It doesn't hurt, necessarily, but it certainly makes her point.

He smiles and leans deeper into the couch with a sigh as he tries to follow along with the show that she insists is better than Star Trek, and just as he starts to complain about how a phone box is too damn small to be a spaceship, the camera shows the console room, and he says, "Holy shit, it's bigger on the inside."

Natasha has never laughed harder in her life.

They fall asleep together on the couch. James is the first to shut his eyes, his chin dropping toward his chest, and his hair falling to shield his face. Natasha smiles to herself as she gives in to the urge to nuzzle his chest before switching to a new show. She spends the next three hours sorta-kinda watching Parks and Rec. For the most part she pays attention to James's even breaths and the way he occasionally twitches in his sleep. His arm whirs behind her head once and she tentatively puts her hand on his chest. "Vy ne odinoki, soldat. YA zdes'. YA zdes'."

James blearily blinks his eyes open, not even half-awake. "N'talia?" He huffs before tugging her closer to him as he stretches to lay out fully on the couch. Natalia stares at him with wide, stunned eyes as he wraps one arm around her, his metal hand cradling her hip while the fingers of his flesh hand briefly card through her hair. He sighs contently and kisses the top of her head. "YA mechtal o tebe," he says.

I was dreaming about you.

Then he's asleep again and Natasha can only lay her head on his shoulder and stare at the TV. Waking him up by moving would only lead to awkwardness. There's a chance he'll remember what he said, and after their conversation earlier, knowing he's hardly ready to admit what he feels, she doesn't want to make him feel as if she's waiting for him.

And she's not.

Of course, that doesn't keep her from falling asleep.

Her dream begins like always. She's on the gurney again, looking up at the lights over her head, rolling endlessly toward the doors to the operating theater. It's easier to get free, only the dream doesn't change like last time.

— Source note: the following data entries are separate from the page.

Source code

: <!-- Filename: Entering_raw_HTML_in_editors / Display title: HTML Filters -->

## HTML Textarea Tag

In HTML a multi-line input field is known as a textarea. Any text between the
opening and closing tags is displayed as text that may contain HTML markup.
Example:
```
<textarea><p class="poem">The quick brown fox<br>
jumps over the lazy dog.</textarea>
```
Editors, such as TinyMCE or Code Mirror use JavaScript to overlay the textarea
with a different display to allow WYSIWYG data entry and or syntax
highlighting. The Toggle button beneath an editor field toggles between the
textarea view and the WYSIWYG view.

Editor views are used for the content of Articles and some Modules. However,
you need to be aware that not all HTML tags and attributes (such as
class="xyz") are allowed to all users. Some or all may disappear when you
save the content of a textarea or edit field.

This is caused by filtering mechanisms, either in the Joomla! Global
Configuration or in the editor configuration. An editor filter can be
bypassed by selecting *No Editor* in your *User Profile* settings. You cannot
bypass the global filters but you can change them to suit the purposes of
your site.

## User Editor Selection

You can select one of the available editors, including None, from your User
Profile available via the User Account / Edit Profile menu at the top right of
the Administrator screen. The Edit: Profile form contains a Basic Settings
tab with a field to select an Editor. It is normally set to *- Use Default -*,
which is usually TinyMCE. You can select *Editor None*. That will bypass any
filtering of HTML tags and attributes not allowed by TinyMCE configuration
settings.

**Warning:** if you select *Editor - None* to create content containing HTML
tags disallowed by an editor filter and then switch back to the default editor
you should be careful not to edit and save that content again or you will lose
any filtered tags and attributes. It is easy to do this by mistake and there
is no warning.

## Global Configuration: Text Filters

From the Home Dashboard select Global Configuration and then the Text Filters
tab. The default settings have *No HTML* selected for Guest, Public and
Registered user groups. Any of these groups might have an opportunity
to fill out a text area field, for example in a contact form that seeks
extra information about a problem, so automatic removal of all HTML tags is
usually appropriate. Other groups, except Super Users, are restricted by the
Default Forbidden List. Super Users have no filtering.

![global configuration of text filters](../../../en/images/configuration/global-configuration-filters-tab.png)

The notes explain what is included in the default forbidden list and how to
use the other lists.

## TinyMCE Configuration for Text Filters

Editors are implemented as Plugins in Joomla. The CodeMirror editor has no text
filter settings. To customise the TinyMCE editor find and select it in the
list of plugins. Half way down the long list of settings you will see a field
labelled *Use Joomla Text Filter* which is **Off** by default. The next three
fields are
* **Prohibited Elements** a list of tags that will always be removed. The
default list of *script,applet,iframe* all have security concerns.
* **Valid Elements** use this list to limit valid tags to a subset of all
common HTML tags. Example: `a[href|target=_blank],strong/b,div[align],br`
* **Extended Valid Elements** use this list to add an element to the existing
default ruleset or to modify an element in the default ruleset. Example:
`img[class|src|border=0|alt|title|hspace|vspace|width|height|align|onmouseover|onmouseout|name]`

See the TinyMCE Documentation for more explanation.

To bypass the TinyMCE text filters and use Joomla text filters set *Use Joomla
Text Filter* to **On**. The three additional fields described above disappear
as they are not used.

Natasha pauses as she examines the hallway, cautiously extending a hand toward the wall and then jerking it back when she feels cold metal. It feels real. Too real.

She swallows. Logically, she knows that it's just a dream. None of it is real, yet she can't shake the feeling that it once was real. This is a memory. She knows it.

And there's only one memory that she doesn't have.

Natasha takes a deep breath and takes a step toward the doors that she never reaches on the gurney. The distance shrinks. She pauses again, but only for a second, and then she's striding with more confidence than she feels toward the doors until she's running. The closer she gets, the clearer the screams become.

"James!"

She tries to burst through the doors.

They don't give.

Natasha curses as she lands hard on the floor. She leaps to her feet. "James!"

She bangs on the doors in frustration before taking a step back and drawing her sidearm. She fires off an entire clip at the thick chains keeping the doors shut, but each shot pings uselessly off the metal. "Goddammit," she hisses. "James!"

She hits the door again, hears her knuckles crack, and hits it again.

"Natalia!"

The screams change. Higher. Natasha shudders and winces. She claps her hands over her ears as the screams get louder. Her voice is weak. "James!"

"Natalia!"

Her body begins to burn, and god, her head.

"Natalia!"

A jolt runs through her, and her eyes snap open.

"Natalia. Hey, malen'kiy pauk. Breathe."

Her chest hurts. Breathe? She gasps.

"C'mon, Natalia. Look at me." He holds her face in his hands, forcing her to look at him. "Breathe," he says firmly. "It's you and me."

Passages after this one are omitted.